◆ EXERCISE DIRECTIONS ◆
The required answer is every line of the data containing the word "para".

--- START ---

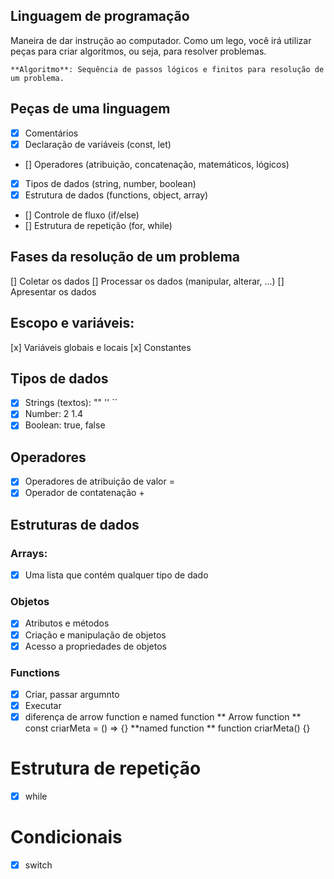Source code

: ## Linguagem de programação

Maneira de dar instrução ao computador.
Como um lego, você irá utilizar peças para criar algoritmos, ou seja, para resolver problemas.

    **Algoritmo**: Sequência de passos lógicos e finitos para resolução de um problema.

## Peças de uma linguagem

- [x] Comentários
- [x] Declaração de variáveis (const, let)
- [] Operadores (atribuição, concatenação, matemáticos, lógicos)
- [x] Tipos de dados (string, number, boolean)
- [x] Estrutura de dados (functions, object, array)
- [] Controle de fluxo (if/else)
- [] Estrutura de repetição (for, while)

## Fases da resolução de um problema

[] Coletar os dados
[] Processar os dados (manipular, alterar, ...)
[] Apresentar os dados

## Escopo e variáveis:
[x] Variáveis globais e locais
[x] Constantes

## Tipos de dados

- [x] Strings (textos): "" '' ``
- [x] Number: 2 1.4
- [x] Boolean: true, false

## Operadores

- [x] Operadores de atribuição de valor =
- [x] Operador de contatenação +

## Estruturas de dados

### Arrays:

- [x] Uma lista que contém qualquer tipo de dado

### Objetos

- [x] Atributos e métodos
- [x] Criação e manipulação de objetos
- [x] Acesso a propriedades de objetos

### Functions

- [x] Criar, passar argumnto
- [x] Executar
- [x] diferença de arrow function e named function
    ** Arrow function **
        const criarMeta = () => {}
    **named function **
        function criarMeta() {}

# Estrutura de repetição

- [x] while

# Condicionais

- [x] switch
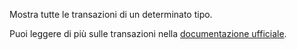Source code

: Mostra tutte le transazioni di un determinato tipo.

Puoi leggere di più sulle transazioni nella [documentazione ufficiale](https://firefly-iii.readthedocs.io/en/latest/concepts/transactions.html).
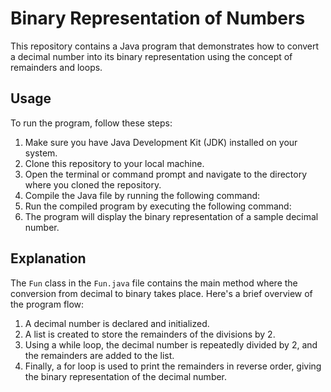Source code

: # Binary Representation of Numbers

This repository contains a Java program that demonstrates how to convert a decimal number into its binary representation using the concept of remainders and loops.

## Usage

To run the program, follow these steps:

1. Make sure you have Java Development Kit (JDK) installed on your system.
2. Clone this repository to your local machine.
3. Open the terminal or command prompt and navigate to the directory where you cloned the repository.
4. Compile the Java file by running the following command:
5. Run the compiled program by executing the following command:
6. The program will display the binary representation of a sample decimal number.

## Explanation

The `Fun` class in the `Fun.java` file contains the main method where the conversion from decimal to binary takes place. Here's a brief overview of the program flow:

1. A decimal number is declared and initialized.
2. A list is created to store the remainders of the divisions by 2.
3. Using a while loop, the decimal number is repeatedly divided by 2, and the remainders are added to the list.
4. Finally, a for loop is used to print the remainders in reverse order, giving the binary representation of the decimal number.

--- END ---

◆ RESULT FOR THIS TASK ◆
Como um lego, você irá utilizar peças para criar algoritmos, ou seja, para resolver problemas.
    **Algoritmo**: Sequência de passos lógicos e finitos para resolução de um problema.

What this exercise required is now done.